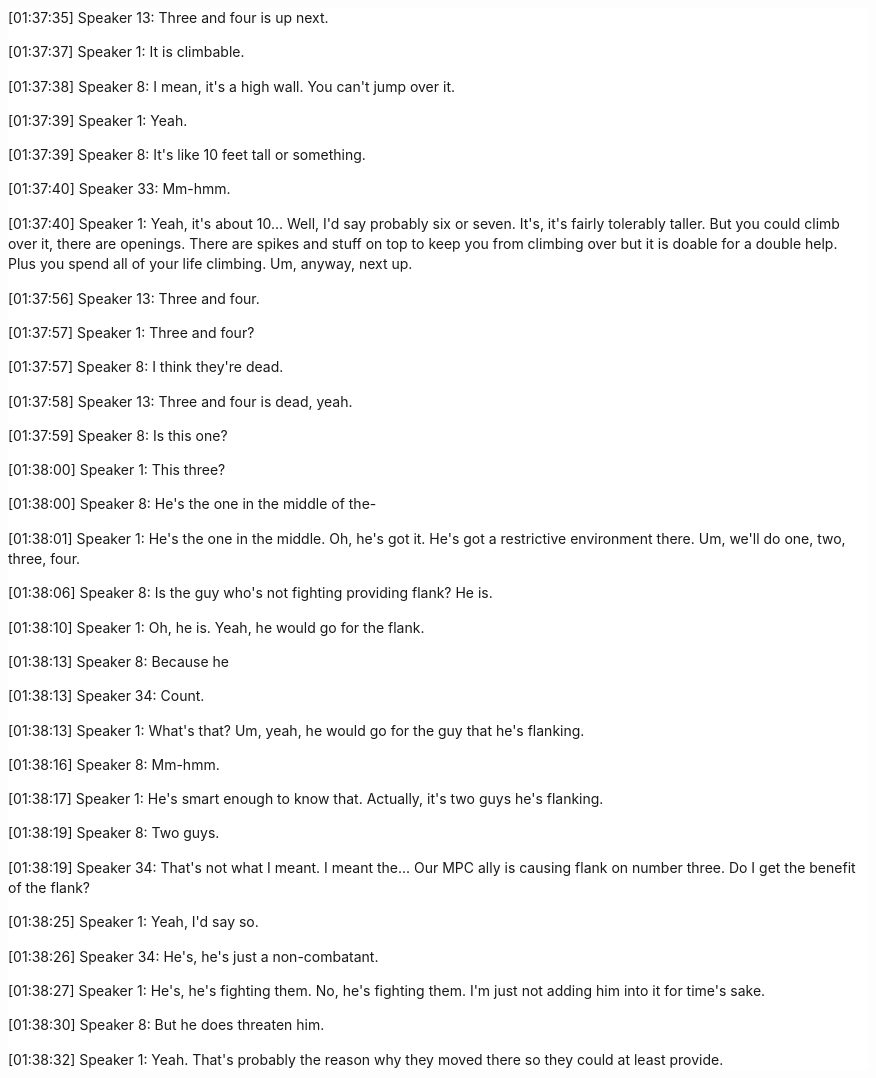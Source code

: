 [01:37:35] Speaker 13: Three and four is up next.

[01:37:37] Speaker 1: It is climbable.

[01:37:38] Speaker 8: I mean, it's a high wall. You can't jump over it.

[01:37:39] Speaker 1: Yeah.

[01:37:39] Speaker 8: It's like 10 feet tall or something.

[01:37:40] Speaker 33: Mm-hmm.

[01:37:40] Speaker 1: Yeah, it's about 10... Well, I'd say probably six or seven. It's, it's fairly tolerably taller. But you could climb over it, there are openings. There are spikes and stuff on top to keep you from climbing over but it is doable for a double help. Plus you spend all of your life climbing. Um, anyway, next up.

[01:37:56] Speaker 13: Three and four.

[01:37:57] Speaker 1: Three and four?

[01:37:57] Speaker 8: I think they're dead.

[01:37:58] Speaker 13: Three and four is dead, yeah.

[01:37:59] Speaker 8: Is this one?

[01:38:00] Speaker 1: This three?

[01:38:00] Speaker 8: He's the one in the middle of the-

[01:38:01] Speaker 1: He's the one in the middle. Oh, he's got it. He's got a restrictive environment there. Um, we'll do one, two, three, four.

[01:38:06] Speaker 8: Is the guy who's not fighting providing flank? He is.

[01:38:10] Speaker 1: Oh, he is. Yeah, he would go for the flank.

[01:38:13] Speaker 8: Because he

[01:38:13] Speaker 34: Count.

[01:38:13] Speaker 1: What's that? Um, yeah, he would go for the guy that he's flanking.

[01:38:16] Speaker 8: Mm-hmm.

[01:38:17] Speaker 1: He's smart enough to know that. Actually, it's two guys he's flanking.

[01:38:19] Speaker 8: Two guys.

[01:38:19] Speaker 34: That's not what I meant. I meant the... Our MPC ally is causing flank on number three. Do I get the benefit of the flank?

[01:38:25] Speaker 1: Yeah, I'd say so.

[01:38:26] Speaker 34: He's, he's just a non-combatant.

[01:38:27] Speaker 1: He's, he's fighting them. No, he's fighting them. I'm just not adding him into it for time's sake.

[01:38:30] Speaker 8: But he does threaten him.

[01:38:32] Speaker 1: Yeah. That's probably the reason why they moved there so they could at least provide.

REQUIRED WORK:
If the word "they" appears in a line above, copy that line.

SOLUTION TO THIS TASK:
[01:37:57] Speaker 8: I think they're dead.
[01:38:32] Speaker 1: Yeah. That's probably the reason why they moved there so they could at least provide.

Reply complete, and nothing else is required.